I spent the last two days trying to set up the Aluminium Mac Mini (rev. 4,1) as a home NAS server with encrypted storage, and I wanted a BSD system on it. There’s already an embedded OpenBSD onto the soekris gateway, and another companion would have been nice. :-)

Guess what, there’s no way out:

  • FreeBSD 8.1 doesn’t complete the boot process, due to a bug in the SATA chipset, NV MCP89;
  • FreeBSD 8.2-RC1 boots but, due to the same bug, doesn’t recognize any SATA drive nor any USB umass device;
  • NetBSD 5.1 boots fine, handles SATA disks via the generic pciide driver (no DMA, thus quite slow) but, unluckily, doesn’t handle the BCM57762 ethernet controller. I tried with quick and dirty patches to bring the bge driver up to date with -current, but still no luck: the MII link detection works, the card transmits but doesn’t receive. The sdmmc controller as well works with -current but not with 5.1-RELEASE. ACPI works correctly;
  • OpenBSD 4.8 boots, can access the SATA drives without DMA, and recognizes the bge network card, but exposes the very same behaviour as NetBSD 5.1 with the -current driver fitted in;
  • DragonFlyBSD 2.8.2 doesn’t even enter kernel mode, I suspect due to ACPI bugs;
  • PureDarwin didn’t inspire me too much, due to the many blocking issues.

All of them support encrypted storage, I built up a NetBSD CGD disk flawlessly onto dk wedges; FreeBSD has got the interesting gbde(8) and geli(8) GEOM-based tools that I wasn’t able to test, while OpenBSD supports crypto via a softraid personality. Unluckily, support for the, nowadays, exotic Apple hardware is a no-brainer.

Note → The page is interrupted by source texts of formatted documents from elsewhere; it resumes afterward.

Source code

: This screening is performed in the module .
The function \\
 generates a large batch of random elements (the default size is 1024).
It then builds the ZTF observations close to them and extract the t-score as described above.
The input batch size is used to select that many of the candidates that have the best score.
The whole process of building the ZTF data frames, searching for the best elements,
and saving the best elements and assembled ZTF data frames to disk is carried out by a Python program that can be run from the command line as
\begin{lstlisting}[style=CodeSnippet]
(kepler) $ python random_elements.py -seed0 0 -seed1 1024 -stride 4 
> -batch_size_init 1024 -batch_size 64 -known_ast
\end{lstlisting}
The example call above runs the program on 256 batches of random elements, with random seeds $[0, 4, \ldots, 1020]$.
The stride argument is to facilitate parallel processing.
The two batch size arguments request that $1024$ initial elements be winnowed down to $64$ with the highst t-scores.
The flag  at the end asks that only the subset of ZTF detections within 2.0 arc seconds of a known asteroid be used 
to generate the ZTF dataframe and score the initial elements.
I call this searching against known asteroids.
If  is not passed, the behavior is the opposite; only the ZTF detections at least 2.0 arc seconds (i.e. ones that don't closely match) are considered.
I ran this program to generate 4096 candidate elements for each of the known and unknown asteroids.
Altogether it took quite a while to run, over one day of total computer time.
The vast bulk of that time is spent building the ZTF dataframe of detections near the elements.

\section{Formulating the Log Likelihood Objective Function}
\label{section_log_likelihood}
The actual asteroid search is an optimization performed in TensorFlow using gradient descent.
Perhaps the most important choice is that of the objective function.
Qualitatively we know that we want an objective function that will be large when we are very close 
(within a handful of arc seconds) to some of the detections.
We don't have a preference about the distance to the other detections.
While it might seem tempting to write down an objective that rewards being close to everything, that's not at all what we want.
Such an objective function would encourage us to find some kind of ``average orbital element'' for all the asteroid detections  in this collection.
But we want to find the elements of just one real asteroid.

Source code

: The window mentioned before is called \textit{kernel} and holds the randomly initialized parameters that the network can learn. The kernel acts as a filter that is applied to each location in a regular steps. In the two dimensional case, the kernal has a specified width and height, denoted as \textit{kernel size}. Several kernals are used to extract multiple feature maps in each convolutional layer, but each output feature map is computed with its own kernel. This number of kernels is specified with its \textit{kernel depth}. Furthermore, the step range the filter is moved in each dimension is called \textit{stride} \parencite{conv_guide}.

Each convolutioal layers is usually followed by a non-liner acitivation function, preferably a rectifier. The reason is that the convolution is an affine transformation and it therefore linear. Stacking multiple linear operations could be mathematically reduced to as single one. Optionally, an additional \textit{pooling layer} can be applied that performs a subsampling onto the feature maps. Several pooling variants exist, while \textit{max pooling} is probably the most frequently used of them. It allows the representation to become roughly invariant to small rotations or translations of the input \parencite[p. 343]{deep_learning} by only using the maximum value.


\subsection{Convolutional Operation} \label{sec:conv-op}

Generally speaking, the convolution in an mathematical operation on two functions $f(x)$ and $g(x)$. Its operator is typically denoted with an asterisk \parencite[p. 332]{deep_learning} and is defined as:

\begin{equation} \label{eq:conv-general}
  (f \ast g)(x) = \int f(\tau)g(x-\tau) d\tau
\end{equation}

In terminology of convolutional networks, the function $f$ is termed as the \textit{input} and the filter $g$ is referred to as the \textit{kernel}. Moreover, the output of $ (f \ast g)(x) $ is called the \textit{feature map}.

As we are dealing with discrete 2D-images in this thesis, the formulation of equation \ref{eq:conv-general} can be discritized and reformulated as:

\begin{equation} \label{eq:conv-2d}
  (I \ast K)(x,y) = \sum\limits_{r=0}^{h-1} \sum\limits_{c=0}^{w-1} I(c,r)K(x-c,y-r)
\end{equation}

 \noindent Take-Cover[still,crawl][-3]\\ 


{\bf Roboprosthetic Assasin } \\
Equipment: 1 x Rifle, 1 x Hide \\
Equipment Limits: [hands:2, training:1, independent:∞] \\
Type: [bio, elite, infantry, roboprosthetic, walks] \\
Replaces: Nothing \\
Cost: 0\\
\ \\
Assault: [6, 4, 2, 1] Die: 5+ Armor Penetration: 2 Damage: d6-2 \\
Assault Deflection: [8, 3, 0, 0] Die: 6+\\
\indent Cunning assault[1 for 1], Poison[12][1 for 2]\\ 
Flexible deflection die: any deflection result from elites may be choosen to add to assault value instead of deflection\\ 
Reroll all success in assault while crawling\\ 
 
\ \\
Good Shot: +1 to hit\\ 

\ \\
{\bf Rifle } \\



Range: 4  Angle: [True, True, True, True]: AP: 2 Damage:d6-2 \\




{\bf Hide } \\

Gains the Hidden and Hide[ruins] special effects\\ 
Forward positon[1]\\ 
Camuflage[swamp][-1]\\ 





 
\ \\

So, with no other way left open, I decided to go the Linux route, using the excellent sysresccd, that I elect today as the successor of the pld-linux rescuecd, companion of endless system recoveries :-). Anyway, you’ll need the 2.6.36 kernel to make it boot onto the MacMini4,1, due to the aforementioned MCP89 bug. Ethernet card and SD card reader work out-of-the-box.

Now, I’m playing with LUKS and, while I’m not that competent in cryptography, looks like it is more evolved than the *BSD counterparts, and anyway it is more versatile tool than the tools in OpenBSD and NetBSD. On the latter, having to set up GPT and DK Wedges to make the CGD and synch MBR and Disklabel to make the boot loader work (yuck!), everything coupled with rEFIt is quite a mess™. There’s a GPT loader for NetBSD but I hadn’t a chance to try it out.

I hope this information is useful to anyone who tries a similar adventure, comments are appreciated :-).